Meteor Crater
Credit: Wikipedia photo by Shane.torgerson, CC BY 3.0.

Aerial view of Meteor Crater, which is about one mile (1.6 km) in diameter.[1] The parking lot and visitors center area can be clearly seen in the lower left.

Known as the best place to see where a meteor struck the Earth

It should actually be called "Meteorite Crater," since the term "meteorite" refers to a rock that is on or in the ground already, whereas a "meteor" is a rock that's still flying through space or through our atmosphere.[2]

If we want to be even more technical, it was actually caused by an asteroid and not a meteor. Meteors are by definition 10 meters (33 feet) or less in diameter, and the object that struck the Earth at this location tens of thousands of years ago was more like 45 meters (150 feet) across, clearly meeting the size requirement for being called an asteroid. And the more technical name for these craters is “impact crater.”[2][3]

Meteors and asteroids come from the materials that formed the planets, moons, and other entities (comets, asteroids, etc) in our solar system 4.5 billion years ago. Many originate in the asteroid belt between Mars and Jupiter, and sometimes they get knocked out of orbit and come over toward Earth.[2][3]

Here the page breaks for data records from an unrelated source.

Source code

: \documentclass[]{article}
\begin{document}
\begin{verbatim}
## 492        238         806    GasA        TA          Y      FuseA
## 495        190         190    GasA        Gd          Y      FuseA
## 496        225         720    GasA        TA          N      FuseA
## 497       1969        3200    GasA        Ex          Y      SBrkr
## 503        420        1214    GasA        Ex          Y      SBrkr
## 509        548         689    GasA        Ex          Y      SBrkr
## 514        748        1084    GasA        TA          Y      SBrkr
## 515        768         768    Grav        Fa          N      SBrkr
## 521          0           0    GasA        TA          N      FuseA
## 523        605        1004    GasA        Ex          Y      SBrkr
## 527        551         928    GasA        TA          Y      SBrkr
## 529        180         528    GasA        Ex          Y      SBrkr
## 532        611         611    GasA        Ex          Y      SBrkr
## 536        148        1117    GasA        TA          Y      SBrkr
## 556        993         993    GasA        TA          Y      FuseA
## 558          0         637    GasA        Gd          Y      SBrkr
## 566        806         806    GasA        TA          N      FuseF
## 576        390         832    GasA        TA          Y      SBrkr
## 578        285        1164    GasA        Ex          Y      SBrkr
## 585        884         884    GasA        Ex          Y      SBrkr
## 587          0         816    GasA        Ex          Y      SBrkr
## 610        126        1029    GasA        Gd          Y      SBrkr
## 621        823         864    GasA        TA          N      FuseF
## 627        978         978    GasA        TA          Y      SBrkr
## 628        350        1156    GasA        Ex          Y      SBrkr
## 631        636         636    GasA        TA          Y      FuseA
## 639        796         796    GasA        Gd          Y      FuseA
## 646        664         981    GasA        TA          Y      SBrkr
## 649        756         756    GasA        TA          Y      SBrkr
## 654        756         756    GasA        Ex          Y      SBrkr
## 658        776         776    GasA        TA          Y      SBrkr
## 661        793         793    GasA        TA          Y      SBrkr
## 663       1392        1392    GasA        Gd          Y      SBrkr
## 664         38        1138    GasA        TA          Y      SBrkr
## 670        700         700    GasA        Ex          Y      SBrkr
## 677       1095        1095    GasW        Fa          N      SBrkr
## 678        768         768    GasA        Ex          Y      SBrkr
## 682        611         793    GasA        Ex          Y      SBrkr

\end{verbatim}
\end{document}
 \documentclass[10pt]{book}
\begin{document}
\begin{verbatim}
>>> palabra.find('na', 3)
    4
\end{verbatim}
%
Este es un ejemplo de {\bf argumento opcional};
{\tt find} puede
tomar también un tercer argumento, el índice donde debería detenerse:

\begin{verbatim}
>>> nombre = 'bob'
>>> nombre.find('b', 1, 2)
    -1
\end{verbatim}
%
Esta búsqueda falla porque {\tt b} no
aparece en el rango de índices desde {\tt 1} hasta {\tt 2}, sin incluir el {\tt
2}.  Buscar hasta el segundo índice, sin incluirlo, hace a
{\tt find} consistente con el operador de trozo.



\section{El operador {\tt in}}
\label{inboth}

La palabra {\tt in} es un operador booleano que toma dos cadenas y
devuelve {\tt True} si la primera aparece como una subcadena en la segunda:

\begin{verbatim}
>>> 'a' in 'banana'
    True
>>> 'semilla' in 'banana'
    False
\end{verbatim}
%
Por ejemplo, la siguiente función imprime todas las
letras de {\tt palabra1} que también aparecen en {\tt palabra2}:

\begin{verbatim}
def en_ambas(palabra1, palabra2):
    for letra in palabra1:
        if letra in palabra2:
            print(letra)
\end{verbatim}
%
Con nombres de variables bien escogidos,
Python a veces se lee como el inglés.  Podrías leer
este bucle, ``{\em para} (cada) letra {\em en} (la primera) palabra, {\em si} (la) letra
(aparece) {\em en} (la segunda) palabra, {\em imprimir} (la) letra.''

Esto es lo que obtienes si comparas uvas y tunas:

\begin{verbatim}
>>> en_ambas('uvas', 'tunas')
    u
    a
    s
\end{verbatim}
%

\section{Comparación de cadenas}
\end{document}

Lots of small meteors burn up in the atmosphere of the Earth every day, but big ones that can cause an actual crater to form in the ground are a lot less common. Also, the Earth's surface is 71% ocean, so a lot of meteors and asteroids never hit the land surface of the Earth, because they're more likely to splash in the water somewhere.[2][4][5]

Another factor reducing how many impact craters we see on the Earth's surface is erosion. Wind and especially water can wipe out craters, especially in areas such as rainforests. The best places a crater might form and be visible for a long period of time (tens of thousands to hundreds of millions of years) are a desert areas with little precipitation, or a very hard rocky surfaces that don't easily wear away.[4][5]

One final factor in impact crater disappearance on Earth is plate tectonics, which don't exist on the other planets in our solar system. Over tens or hundreds of millions of years, an impact crater might be eliminated due to movement of the plates, which the Earth's crust is divided into. For example, one plate could over time subduct underneath another. Also, earthquakes and volcanic eruptions can erase signs of impact craters.[4][5]

Meteor Crater at ground level
Credit: Wikipedia photo by Alan Levine, CC BY 2.0.

Ground level view of the crater, from the rim. The crater is about 600 feet (180 meters) deep. I've walked all the way around it, an easy hike of about three miles (5 km).[1]

Arizona's awesome meteorite crater

Meteor Crater is also called Barringer Crater. It is located about 40 miles (65 km) east of the town of Flagstaff, and has a visitors center and a gift shop and a platform you can walk out, plus you can walk the three miles (4.8 km) all the way around the crater rim.[1]

I’ve been to this one and walked all the way around it. The crater was created about 50,000 years ago, when an asteroid estimated at 150 feet (45 meters) across slammed into the Arizona desert. This was right in the midst of the most recent ice age, which came to an end about 11,700 years ago.[1][6]

At the time the impact occurred, the Colorado Plateau (the physical feature where the meteor hit) was cooler and damper than it is now, more like grasslands than desert, and would have had animals like woolly mammoths, American lions, American cheetahs, saber-tooth cats, and giant ground sloths, although probably not any humans.[7]

The impact is thought to have been the equivalent of 150 times the force of the nuclear weapon dropped on Hiroshima, Japan during World War II. Modern nuclear weapons are much more powerful, although the energy released in this impact was still greater than two modern nuclear bombs.[1]

Another way to view the force of the impact that created Meteor Crater is that it is the equivalent to the amount of energy released in a 7.3 earthquake – although rather than being released deep in the ground over a minute or more, as in an earthquake, it was an instantaneous explosion on the surface.[8]

It was a man named Daniel Barringer who first suggested the crater was caused by an asteroid striking the Earth, and not volcanic activity as had previously been supposed. This original guess, that it was a volcano, was not bad because known volcanoes exist in Arizona near Flagstaff, one of which erupted less than 1,000 years ago.[1]

The impact crater hypothesis was proven to be correct in 1960 by Eugene Shoemaker, who discovered rocks in the crater that cannot be created through volcanic actions, but only under the enormous pressure of an asteroid striking the Earth.[1]

The present day crater is about 4,000 feet (1,200 meters) across and 600 feet (180 meters) deep from the rim, and the rim stands about 150 feet (45 meters) above the surrounding desert landscape. The crater is often said to be the very best-preserved of any impact crater on Earth, with few on Earth, of about 170 known, comparing.[1]